History

Wychmere enjoys a long and storied 117-year history on Cape Cod. From 1892 to 1993, the property housed the historic Snow Inn. The newer building, now the Harbor House, was previously home to legendary Thompson Clam Bar for decades. In 2010 new owners purchased and renovated the entire property to its current splendor, while retaining the elegance and class of this grand dame.

Our multi-use compound spans nearly 20 pristine acres along Wychmere Harbor Channel and Nantucket Sound.

Wychmere Harbor

Wychmere Harbor used to have no opening to the sea. In the early times it was called Salt Water Pond. The fisherman of Harwich tried to dig by hand a passage for their boats where a trickle of water flowed between the sea and the pond. When this did not work, they plugged the little stream and built a 3/4 mile race track all-around the pond and raced their horses there.
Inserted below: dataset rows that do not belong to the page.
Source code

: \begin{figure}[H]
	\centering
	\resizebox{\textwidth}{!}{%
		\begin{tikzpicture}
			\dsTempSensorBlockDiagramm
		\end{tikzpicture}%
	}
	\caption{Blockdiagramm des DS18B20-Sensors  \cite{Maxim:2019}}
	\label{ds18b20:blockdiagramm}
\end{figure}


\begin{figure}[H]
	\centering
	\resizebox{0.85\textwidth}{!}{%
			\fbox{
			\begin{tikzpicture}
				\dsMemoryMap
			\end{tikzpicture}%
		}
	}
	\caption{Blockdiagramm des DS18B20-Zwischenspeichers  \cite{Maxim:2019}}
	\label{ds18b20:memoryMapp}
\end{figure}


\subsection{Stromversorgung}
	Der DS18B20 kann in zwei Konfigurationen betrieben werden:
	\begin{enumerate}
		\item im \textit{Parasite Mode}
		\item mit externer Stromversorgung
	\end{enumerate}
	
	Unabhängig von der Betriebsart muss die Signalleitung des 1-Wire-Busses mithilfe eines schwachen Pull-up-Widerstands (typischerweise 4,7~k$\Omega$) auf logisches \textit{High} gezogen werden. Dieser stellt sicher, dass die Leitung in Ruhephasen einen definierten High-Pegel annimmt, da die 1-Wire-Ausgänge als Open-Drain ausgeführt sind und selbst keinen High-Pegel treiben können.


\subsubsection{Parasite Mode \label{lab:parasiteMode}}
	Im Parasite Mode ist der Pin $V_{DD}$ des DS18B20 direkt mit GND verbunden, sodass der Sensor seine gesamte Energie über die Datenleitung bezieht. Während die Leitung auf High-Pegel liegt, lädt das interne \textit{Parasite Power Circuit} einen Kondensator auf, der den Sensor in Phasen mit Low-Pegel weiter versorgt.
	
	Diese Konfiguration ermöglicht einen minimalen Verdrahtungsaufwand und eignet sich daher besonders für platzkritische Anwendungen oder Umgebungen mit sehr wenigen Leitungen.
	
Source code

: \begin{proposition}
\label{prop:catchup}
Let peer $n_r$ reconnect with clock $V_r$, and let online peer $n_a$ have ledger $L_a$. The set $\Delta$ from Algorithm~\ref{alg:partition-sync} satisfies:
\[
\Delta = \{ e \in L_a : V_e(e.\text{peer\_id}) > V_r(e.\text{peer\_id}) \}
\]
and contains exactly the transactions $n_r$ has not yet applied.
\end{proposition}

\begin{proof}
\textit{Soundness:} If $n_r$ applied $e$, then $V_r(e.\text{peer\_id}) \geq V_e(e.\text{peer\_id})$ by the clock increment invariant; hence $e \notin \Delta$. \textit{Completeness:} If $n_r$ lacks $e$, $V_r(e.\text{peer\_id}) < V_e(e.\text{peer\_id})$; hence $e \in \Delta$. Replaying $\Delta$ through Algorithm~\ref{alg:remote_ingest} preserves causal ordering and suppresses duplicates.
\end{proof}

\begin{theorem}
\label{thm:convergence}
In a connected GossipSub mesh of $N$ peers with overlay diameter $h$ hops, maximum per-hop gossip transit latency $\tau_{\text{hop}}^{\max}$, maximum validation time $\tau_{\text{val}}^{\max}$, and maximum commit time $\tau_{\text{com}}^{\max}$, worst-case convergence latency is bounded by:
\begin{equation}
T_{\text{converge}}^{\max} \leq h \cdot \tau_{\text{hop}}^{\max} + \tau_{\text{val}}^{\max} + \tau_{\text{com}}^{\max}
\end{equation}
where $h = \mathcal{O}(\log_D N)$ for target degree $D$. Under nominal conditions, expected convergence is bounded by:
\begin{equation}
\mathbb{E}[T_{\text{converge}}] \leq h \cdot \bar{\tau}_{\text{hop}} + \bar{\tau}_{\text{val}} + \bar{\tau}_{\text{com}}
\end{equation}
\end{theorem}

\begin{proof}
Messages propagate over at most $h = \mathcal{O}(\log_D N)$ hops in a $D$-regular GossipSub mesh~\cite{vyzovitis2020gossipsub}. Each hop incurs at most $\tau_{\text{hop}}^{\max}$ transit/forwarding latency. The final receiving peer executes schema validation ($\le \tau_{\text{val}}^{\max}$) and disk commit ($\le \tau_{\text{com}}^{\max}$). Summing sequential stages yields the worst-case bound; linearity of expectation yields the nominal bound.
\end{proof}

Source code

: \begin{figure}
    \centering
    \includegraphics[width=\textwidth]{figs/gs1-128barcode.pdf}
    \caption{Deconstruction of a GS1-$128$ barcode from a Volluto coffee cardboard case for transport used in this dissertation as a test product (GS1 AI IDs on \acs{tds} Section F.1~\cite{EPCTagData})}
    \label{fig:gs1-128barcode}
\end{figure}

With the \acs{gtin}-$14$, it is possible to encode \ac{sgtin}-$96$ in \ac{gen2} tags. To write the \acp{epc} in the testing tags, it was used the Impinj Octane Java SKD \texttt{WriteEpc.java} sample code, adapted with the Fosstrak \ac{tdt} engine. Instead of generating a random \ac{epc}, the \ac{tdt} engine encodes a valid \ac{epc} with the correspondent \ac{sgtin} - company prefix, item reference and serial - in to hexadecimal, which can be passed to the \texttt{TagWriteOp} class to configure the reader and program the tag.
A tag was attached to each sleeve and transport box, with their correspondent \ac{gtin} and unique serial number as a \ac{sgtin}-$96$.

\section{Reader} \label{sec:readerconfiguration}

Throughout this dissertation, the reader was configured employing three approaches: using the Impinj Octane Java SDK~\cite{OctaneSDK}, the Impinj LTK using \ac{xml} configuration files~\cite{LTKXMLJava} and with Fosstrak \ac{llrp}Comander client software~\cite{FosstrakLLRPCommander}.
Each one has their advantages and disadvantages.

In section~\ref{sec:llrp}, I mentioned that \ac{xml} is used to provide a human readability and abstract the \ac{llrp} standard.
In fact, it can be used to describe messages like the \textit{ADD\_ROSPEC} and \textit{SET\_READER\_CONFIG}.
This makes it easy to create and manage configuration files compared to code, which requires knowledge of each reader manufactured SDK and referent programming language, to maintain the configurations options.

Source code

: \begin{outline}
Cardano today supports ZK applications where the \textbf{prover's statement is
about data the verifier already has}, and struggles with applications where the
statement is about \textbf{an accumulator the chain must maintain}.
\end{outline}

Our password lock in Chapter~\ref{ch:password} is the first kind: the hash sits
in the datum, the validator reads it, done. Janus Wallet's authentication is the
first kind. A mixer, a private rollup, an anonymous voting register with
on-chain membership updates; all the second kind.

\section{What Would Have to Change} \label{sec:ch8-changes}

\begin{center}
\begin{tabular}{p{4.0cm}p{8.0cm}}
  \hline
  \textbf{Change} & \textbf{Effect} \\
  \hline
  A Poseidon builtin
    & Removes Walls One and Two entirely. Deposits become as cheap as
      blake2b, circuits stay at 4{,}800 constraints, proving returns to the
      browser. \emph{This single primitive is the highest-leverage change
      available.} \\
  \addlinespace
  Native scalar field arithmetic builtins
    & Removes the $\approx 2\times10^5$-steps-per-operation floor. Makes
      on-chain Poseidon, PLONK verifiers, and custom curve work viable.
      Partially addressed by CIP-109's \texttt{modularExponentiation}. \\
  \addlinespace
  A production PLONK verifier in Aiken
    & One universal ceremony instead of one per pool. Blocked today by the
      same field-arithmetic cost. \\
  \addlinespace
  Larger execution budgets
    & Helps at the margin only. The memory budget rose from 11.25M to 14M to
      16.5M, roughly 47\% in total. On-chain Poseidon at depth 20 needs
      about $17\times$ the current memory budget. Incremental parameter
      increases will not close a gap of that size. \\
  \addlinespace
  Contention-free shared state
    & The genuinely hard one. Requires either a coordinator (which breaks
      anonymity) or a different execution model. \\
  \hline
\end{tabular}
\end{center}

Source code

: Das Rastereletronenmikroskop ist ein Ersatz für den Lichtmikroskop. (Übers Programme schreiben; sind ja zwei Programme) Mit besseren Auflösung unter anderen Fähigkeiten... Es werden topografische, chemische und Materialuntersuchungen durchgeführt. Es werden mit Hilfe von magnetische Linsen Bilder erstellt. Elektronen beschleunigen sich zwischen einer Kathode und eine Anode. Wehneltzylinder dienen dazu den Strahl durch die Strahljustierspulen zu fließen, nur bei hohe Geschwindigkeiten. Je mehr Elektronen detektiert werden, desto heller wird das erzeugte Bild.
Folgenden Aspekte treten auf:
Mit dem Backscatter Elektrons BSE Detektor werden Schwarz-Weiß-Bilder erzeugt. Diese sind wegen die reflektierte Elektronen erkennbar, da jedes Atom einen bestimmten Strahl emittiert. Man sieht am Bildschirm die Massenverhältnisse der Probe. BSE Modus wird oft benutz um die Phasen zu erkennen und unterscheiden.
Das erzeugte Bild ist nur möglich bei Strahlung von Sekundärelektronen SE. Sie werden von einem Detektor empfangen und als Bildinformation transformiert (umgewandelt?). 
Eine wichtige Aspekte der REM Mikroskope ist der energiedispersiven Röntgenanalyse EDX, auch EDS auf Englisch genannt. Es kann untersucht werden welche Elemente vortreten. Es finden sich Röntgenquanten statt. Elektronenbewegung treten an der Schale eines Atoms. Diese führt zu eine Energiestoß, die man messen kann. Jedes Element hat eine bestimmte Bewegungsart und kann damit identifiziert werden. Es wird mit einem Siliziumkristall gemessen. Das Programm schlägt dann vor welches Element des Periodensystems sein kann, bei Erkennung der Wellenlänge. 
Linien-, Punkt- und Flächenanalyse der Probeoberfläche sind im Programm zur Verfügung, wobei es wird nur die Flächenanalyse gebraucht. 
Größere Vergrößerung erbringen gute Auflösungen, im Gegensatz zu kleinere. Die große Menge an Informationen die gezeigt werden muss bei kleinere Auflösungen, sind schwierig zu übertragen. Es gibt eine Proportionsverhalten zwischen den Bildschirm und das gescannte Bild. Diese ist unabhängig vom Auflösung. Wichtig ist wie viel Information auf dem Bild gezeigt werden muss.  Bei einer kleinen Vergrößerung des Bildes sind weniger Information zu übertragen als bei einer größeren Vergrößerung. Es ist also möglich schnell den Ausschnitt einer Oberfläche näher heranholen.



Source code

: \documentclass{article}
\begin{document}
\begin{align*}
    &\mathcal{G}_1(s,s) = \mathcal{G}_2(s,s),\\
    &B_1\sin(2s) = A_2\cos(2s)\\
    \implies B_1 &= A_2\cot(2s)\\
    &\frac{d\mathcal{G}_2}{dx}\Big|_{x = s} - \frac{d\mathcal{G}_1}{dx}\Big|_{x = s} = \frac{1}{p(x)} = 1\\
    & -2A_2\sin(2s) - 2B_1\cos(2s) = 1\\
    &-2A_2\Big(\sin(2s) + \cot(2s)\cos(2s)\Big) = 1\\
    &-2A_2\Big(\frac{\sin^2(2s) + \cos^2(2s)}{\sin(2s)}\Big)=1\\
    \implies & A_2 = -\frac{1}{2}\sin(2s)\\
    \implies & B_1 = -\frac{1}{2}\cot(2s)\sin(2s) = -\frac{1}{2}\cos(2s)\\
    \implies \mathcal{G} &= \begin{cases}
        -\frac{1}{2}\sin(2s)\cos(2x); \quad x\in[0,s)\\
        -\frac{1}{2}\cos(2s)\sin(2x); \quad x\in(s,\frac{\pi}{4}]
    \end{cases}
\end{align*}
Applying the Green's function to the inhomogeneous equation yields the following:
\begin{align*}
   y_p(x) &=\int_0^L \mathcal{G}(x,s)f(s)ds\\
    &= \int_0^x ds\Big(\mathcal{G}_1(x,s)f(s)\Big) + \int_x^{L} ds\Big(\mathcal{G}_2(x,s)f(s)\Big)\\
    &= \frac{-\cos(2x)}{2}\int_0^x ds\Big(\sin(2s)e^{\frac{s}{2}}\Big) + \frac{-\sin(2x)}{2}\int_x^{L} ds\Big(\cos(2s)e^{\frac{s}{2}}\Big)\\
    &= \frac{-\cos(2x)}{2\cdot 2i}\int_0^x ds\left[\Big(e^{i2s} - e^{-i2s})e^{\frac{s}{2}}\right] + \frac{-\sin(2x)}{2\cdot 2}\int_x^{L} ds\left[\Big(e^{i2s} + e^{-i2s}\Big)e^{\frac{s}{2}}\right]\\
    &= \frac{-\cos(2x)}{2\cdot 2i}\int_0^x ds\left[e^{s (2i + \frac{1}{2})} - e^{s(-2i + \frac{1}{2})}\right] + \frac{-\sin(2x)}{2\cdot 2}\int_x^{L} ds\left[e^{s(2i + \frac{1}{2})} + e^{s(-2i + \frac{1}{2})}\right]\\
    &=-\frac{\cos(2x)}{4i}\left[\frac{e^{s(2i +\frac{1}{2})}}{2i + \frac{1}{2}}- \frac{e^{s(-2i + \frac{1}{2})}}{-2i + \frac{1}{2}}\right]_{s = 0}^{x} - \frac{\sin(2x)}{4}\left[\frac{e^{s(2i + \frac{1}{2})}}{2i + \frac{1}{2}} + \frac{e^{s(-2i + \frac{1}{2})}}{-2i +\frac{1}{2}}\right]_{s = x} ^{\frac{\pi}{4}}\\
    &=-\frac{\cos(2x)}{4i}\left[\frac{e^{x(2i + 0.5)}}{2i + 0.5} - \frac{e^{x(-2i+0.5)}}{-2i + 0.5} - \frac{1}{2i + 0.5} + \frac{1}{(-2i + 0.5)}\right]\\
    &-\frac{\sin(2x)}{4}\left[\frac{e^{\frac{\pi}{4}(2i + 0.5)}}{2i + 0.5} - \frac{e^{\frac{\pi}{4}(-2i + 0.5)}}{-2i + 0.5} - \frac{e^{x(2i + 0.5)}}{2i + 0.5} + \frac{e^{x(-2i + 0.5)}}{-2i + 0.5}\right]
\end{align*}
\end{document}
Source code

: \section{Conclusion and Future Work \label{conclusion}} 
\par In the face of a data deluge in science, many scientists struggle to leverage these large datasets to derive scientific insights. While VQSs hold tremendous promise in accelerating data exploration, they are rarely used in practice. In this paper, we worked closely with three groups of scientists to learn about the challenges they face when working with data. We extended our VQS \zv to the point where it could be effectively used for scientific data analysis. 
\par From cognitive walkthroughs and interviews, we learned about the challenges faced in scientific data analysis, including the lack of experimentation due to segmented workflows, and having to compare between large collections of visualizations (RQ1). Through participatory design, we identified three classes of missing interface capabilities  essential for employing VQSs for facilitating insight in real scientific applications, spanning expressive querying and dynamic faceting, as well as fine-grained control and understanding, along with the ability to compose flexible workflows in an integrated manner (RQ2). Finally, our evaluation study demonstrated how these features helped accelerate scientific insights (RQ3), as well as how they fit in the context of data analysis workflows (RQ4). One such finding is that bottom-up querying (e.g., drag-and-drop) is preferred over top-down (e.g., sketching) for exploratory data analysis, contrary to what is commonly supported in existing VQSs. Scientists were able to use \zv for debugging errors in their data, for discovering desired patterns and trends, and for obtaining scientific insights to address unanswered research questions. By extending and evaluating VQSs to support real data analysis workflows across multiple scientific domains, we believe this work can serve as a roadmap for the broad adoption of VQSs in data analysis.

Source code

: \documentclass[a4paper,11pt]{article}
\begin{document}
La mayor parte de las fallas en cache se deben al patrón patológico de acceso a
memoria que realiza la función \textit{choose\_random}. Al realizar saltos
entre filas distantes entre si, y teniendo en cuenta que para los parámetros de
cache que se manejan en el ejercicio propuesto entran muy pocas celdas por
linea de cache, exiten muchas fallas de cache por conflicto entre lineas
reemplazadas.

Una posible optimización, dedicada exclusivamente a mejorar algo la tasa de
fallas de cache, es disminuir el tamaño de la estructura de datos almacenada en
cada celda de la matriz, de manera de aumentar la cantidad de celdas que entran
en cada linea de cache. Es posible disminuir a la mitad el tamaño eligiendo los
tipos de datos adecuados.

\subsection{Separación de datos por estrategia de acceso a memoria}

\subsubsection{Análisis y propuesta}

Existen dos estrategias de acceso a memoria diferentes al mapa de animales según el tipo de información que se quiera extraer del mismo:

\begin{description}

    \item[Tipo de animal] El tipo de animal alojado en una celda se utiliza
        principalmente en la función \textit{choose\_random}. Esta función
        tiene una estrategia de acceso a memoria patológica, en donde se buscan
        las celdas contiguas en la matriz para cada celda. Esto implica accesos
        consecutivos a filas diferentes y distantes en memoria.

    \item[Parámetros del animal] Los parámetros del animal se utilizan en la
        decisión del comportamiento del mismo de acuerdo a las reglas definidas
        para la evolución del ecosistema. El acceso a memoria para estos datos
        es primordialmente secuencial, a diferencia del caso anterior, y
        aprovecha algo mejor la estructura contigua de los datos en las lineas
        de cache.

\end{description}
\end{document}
In 1889 the state dredged a proper channel. It measured about 100 feed wide with jetties on each side and fishermen then had a safe anchorage. Fifty years later the big outer harbor was dredged.

Around 1891, Levi Edric Snow paid about $250 for land at the end of the dirt road on the west side of Salt Water Pond. He built an eight room seaside cottage and had so many relatives visiting the following summer that he built a 20 room addition and began charging rent.

In 1913 when Levi’s grandson Biddle was married, the hotel became a year round business. Biddie and his wife had three sons–The Clam Bar’s “Thompson Brothers.” The boys, all over six feet tall, grew up at the Inn and a place was built for them by the dock. They called it Hangover Inn or Spit ‘n Whittle. After World War II, the family began another business. Line Trawlers tied up at the dock and the fish was packed and shipped to Boston and New York. The new wholesale business had begun! Fish, clams and lobsters were unloaded on the dock. This brought many onlookers, whom all wanted to eat and purchase seafood. Thus from the top of a fish box or a barrel head, freshly opened clams were served. People started buying lobster retail, then wanted them cooked and opened. The family responded; away went the Spit ‘n Whittle and up went The Clam Bar. The fish you serve are probably direct descendants of the first ones unloaded here over forty years ago.

Over the years the dirt road was paved, the salt water pond become Wychmere Harbor, a long jetty curved out into the Old Inn and Channelside Restaurant grew yearly and became known far and beyond the small village of Harwich.